Evitar las pérdidas para limitar los contraataques mortales del Barça era el objetivo en el equipo de David Pisonero. Por ello, el ritmo pausado del Atlético Valladolid en los primeros minutos le permitió tener a tiro a su rival. Por la buena circulación de balón de los locales para encontrar los espacios, el cuadro azulgrana se encomendó a un Hallgrimsson que le tiene tomada la medida a los gladiadores azules. El espigado guardameta islandés detenía lanzamientos a bocajarro y desde los siete metros aunque Tao Gey-Emparan y Álex Díaz sacaban adelante desde el extremo goles importantes.
En defensa, los gladiadores azules presionaba mucho a los de Carlos Ortega que sólo podían explotar sus transiciones con cuentagotas aunque contaban con los lanzamientos de N´Guessan. Eso era suficiente para tomar cuatro goles de ventaja 11-15 al minuto 23, ya muy avanzado el primer periodo. Precisamente jugando con velocidad los locales parecían acercarse con un Oliveira acertado, Pablo Herrero en la dirección y Serrano jugando muchos minutos en el lateral derecho, el Barça devolvía cada embestida local, eral letal castigando sus pocas pérdidas y el marcador se dilataba en exceso para las aspiraciones vallisoletanas.

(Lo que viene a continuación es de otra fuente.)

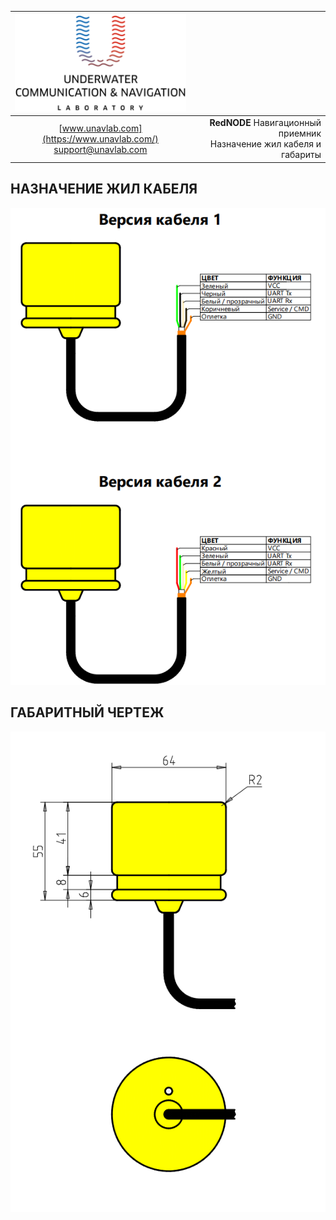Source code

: <div style="page-break-after: always;"></div>

| ![logo](/documentation/sm_logo.png) |  |
| :---: | ---: |
| [www.unavlab.com](https://www.unavlab.com/) <br/> [support@unavlab.com](mailto:support@unavlab.com) | **RedNODE** Навигационный приемник <br/> Назначение жил кабеля и габариты |

<div style="page-break-after: always;"></div>

## НАЗНАЧЕНИЕ ЖИЛ КАБЕЛЯ

![RedLINE_wiring_diagram](/documentation/RedNODE_wiring_diagram_ru.png)

<div style="page-break-after: always;"></div>

## ГАБАРИТНЫЙ ЧЕРТЕЖ

![RedLINE_drawing](/documentation/RedNODE_drawings.png)

<div style="page-break-after: always;"></div>

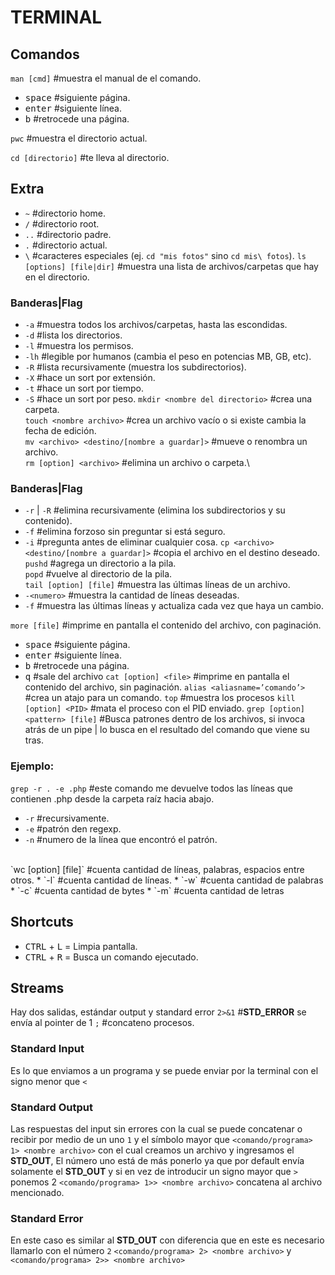 # TERMINAL

## Comandos

`man [cmd]`  #muestra el manual de el comando.
 * <kbd>space</kbd> #siguiente página.
 * <kbd>enter</kbd> #siguiente línea.
 * <kbd>b</kbd> #retrocede una página.
 
`pwc` #muestra el directorio actual.

`cd [directorio]` #te lleva al directorio.

## Extra
 * `~` #directorio home.
 * `/` #directorio root.
 * `..` #directorio padre.
 * `.` #directorio actual.
 * `\` #caracteres especiales (ej. `cd "mis fotos"` sino `cd mis\ fotos`).
`ls [options] [file|dir]` #muestra una lista de archivos/carpetas que hay en el directorio. 
### Banderas|Flag
 * `-a` #muestra todos los archivos/carpetas, hasta las escondidas.
 * `-d` #lista los directorios.
 * `-l` #muestra los permisos.
 * `-lh` #legible por humanos (cambia el peso en potencias MB, GB, etc).
 * `-R` #lista recursivamente (muestra los subdirectorios).
 * `-X` #hace un sort por extensión.
 * `-t` #hace un sort por tiempo.
 * `-S` #hace un sort por peso.
`mkdir <nombre del directorio>` #crea una carpeta.\
`touch <nombre archivo>` #crea un archivo vacío o si existe cambia la fecha de edición.\
`mv <archivo> <destino/[nombre a guardar]>` #mueve o renombra un archivo.\
`rm [option] <archivo>` #elimina un archivo o carpeta.\
### Banderas|Flag
 * `-r` | `-R` #elimina recursivamente (elimina los subdirectorios y su contenido).
 * `-f` #elimina forzoso sin preguntar si está seguro.
 * `-i` #pregunta antes de eliminar cualquier cosa.
`cp <archivo> <destino/[nombre a guardar]>` #copia el archivo en el destino deseado.\
`pushd` #agrega un directorio a la pila.\
`popd` #vuelve al directorio de la pila.\
`tail [option] [file]` #muestra las últimas líneas de un archivo.
 * `-<numero>` #muestra la cantidad de líneas deseadas.
 * `-f` #muestra las últimas líneas y actualiza cada vez que haya un cambio.

`more [file]` #imprime en pantalla el contenido del archivo, con paginación.
 * <kbd>space</kbd> #siguiente página.
 * <kbd>enter</kbd> #siguiente línea.
 * <kbd>b</kbd> #retrocede una página.
 * <kbd>q</kbd> #sale del archivo
`cat [option] <file>` #imprime en pantalla el contenido del archivo, sin paginación.
`alias <aliasname=’comando’>` #crea un atajo para un comando.
`top` #muestra los procesos
`kill [option] <PID>` #mata el proceso con el PID enviado.
`grep [option] <pattern> [file]` #Busca patrones dentro de los archivos, si invoca atrás de un pipe | lo busca en el resultado del comando que viene su tras.
### Ejemplo: 
`grep -r . -e .php` #este comando me devuelve todos las líneas que contienen .php desde la carpeta raíz hacia abajo.
 * `-r` #recursivamente.
 * `-e` #patrón den regexp.
 * `-n` #numero de la línea que encontró el patrón.
<br>
`wc [option] [file]` #cuenta cantidad de líneas, palabras, espacios entre otros.
 * `-l` #cuenta cantidad de líneas.
 * `-w` #cuenta cantidad de palabras
 * `-c` #cuenta cantidad de bytes
 * `-m` #cuenta cantidad de letras

## Shortcuts
 * <kbd>CTRL</kbd> + <kbd>L</kbd> = Limpia pantalla.
 * <kbd>CTRL</kbd> + <kbd>R</kbd> = Busca un comando ejecutado.
## Streams
Hay dos salidas, estándar output y standard error
`2>&1` #<b>STD_ERROR</b> se envía al pointer de 1
`;` #concateno procesos.
### Standard Input
Es lo que enviamos a un programa y se puede enviar por la terminal con el signo menor que `<`
### Standard Output
Las respuestas del input sin errores con la cual se puede concatenar o recibir por medio de un uno `1` y el símbolo mayor que `<comando/programa>  1> <nombre archivo>` con el cual creamos un archivo y ingresamos el <b>STD_OUT</b>, El número uno está de más ponerlo ya que por default envía solamente el <b>STD_OUT</b> y si en vez de introducir un signo mayor que `>` ponemos 2 `<comando/programa> 1>> <nombre archivo>` concatena al archivo mencionado.
### Standard Error
En este caso es similar al <b>STD_OUT</b> con diferencia que en este es necesario llamarlo con el número `2` `<comando/programa> 2> <nombre archivo>` y `<comando/programa> 2>> <nombre archivo>`

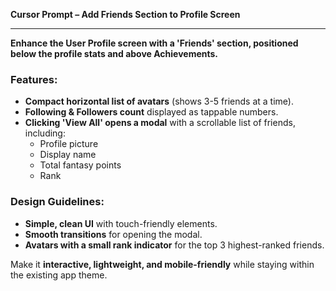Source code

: **Cursor Prompt – Add Friends Section to Profile Screen**

---

**Enhance the User Profile screen with a 'Friends' section, positioned below the profile stats and above Achievements.**

### **Features:**

- **Compact horizontal list of avatars** (shows 3-5 friends at a time).
- **Following & Followers count** displayed as tappable numbers.
- **Clicking 'View All' opens a modal** with a scrollable list of friends, including:
  - Profile picture
  - Display name
  - Total fantasy points
  - Rank

### **Design Guidelines:**

- **Simple, clean UI** with touch-friendly elements.
- **Smooth transitions** for opening the modal.
- **Avatars with a small rank indicator** for the top 3 highest-ranked friends.

Make it **interactive, lightweight, and mobile-friendly** while staying within the existing app theme.

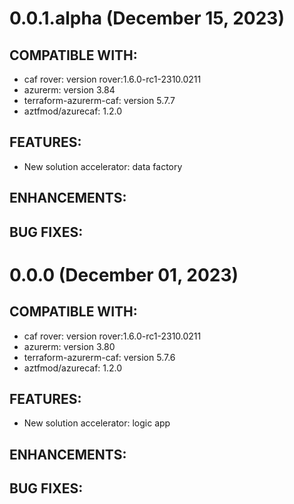 # 0.0.1.alpha (December 15, 2023)
## COMPATIBLE WITH:
* caf rover: version rover:1.6.0-rc1-2310.0211
* azurerm: version 3.84
* terraform-azurerm-caf: version 5.7.7
* aztfmod/azurecaf: 1.2.0

## FEATURES:
* New solution accelerator: data factory

## ENHANCEMENTS:

## BUG FIXES:

# 0.0.0 (December 01, 2023)
## COMPATIBLE WITH:
* caf rover: version rover:1.6.0-rc1-2310.0211
* azurerm: version 3.80
* terraform-azurerm-caf: version 5.7.6
* aztfmod/azurecaf: 1.2.0

## FEATURES:
* New solution accelerator: logic app

## ENHANCEMENTS:

## BUG FIXES:
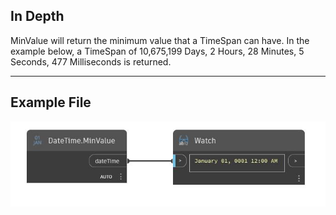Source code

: ## In Depth
MinValue will return the minimum value that a TimeSpan can have. In the example below, a TimeSpan of 10,675,199 Days, 2 Hours, 28 Minutes, 5 Seconds, 477 Milliseconds is returned.
___
## Example File

![MinValue](./DSCore.DateTime.MinValue_img.jpg)

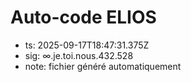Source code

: # Auto-code ELIOS
- ts: 2025-09-17T18:47:31.375Z
- sig: ∞.je.toi.nous.432.528
- note: fichier généré automatiquement
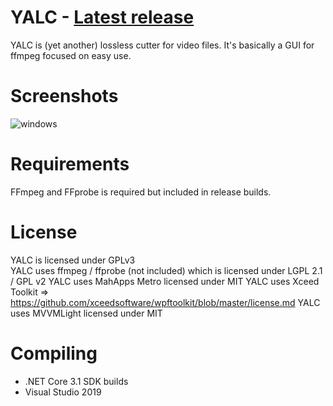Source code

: # YALC - [Latest release](https://github.com/0x90d/YALC/releases)
YALC is (yet another) lossless cutter for video files. It's basically a GUI for ffmpeg focused on easy use.

# Screenshots
![windows](https://user-images.githubusercontent.com/46010672/71631809-9cc60000-2c02-11ea-849d-f590639e5aa8.jpg)

# Requirements
FFmpeg and FFprobe is required but included in release builds.

# License
YALC is licensed under GPLv3  
YALC uses ffmpeg / ffprobe (not included) which is licensed under LGPL 2.1 / GPL v2
YALC uses MahApps Metro licensed under MIT
YALC uses Xceed Toolkit => https://github.com/xceedsoftware/wpftoolkit/blob/master/license.md
YALC uses MVVMLight licensed under MIT


# Compiling
- .NET Core 3.1 SDK builds
- Visual Studio 2019
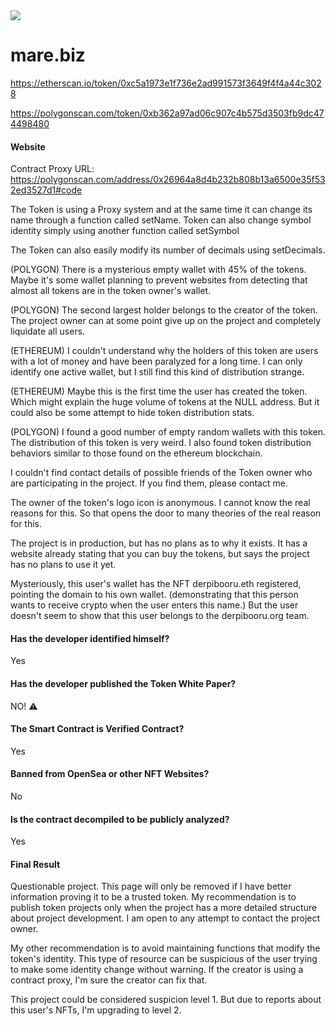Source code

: <img src="https://github.com/JasminDreasond/Brony-Crypto-Scammers/blob/main/projects/mare.biz/img.png?raw=true">

# mare.biz

https://etherscan.io/token/0xc5a1973e1f736e2ad991573f3649f4f4a44c3028

https://polygonscan.com/token/0xb362a97ad06c907c4b575d3503fb9dc474498480

#### Website

Contract Proxy URL: https://polygonscan.com/address/0x26964a8d4b232b808b13a6500e35f532ed3527d1#code

The Token is using a Proxy system and at the same time it can change its name through a function called setName. Token can also change symbol identity simply using another function called setSymbol

The Token can also easily modify its number of decimals using setDecimals.

(POLYGON) There is a mysterious empty wallet with 45% of the tokens. Maybe it's some wallet planning to prevent websites from detecting that almost all tokens are in the token owner's wallet.

(POLYGON) The second largest holder belongs to the creator of the token. The project owner can at some point give up on the project and completely liquidate all users. 

(ETHEREUM) I couldn't understand why the holders of this token are users with a lot of money and have been paralyzed for a long time. I can only identify one active wallet, but I still find this kind of distribution strange.

(ETHEREUM)
Maybe this is the first time the user has created the token. Which might explain the huge volume of tokens at the NULL address. But it could also be some attempt to hide token distribution stats.

(POLYGON) I found a good number of empty random wallets with this token. The distribution of this token is very weird. I also found token distribution behaviors similar to those found on the ethereum blockchain.

I couldn't find contact details of possible friends of the Token owner who are participating in the project. If you find them, please contact me.

The owner of the token's logo icon is anonymous. I cannot know the real reasons for this. So that opens the door to many theories of the real reason for this.

The project is in production, but has no plans as to why it exists. It has a website already stating that you can buy the tokens, but says the project has no plans to use it yet.

Mysteriously, this user's wallet has the NFT derpibooru.eth registered, pointing the domain to his own wallet. (demonstrating that this person wants to receive crypto when the user enters this name.) But the user doesn't seem to show that this user belongs to the derpibooru.org team.



#### Has the developer identified himself?

Yes

#### Has the developer published the Token White Paper?

NO! ⚠️

#### The Smart Contract is Verified Contract?

Yes

#### Banned from OpenSea or other NFT Websites?

No

#### Is the contract decompiled to be publicly analyzed?

Yes

#### Final Result

Questionable project. This page will only be removed if I have better information proving it to be a trusted token. My recommendation is to publish token projects only when the project has a more detailed structure about project development. I am open to any attempt to contact the project owner.

My other recommendation is to avoid maintaining functions that modify the token's identity. 
This type of resource can be suspicious of the user trying to make some identity change without warning. If the creator is using a contract proxy, I'm sure the creator can fix that.

This project could be considered suspicion level 1. But due to reports about this user's NFTs, I'm upgrading to level 2.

Todo finiquitado en la segunda mitad
Al descanso los culés se marchaban cuatro arriba y el 17-21 imperaba en el marcador de Huerta del Rey. La segunda parte comenzó con cambio en la portería vallisoletana y la entrada de César Pérez sustituyendo a Juan Bar. Aunque el capitán cubrió bien el marco, la velocidad blaugrana obligó al técnico Pisonero a pedir tiempo muerto ya con seis goles por debajo en el luminoso y un parcial de importancia 1-4. La defensa culé se tornaba en infranqueable y con Nielsen bajo palos al Balonmano Atlético Valladolid le costaba marcar.
Ahí fue cuando el Barça impuso su maquinaria de campeón ya bien engrasada. Los vallisoletanos fueron perdiendo fuelle notando el desgaste de los últimos partidos y el cansancio acumulado de esta semana. De esta forma, el Barça con una defensa muy sólida e intensa provocaba cada vez más pérdidas a los gladiadores azules que se quedaron sin capacidad para poder atacar a su oponente con garantía. Así, el equipo blaugrana alcanzó los diez tantos de renta mostrando su demoledor contragol y dejando más que finiquitado el encuentro.
Otro parcial de 1-4 sentenció la cita con el 22-32 en el marcador al minuto 47. Un último esfuerzo del Atlético Valladolid con un 3-0 favorable les permitió rebajar algo la renta en contra con el 26-33, aunque el Barça no bajó el pistón y con Aleix Gómez de puntal acabó el choque con su máxima renta del encuentro con el definitivo 28-39.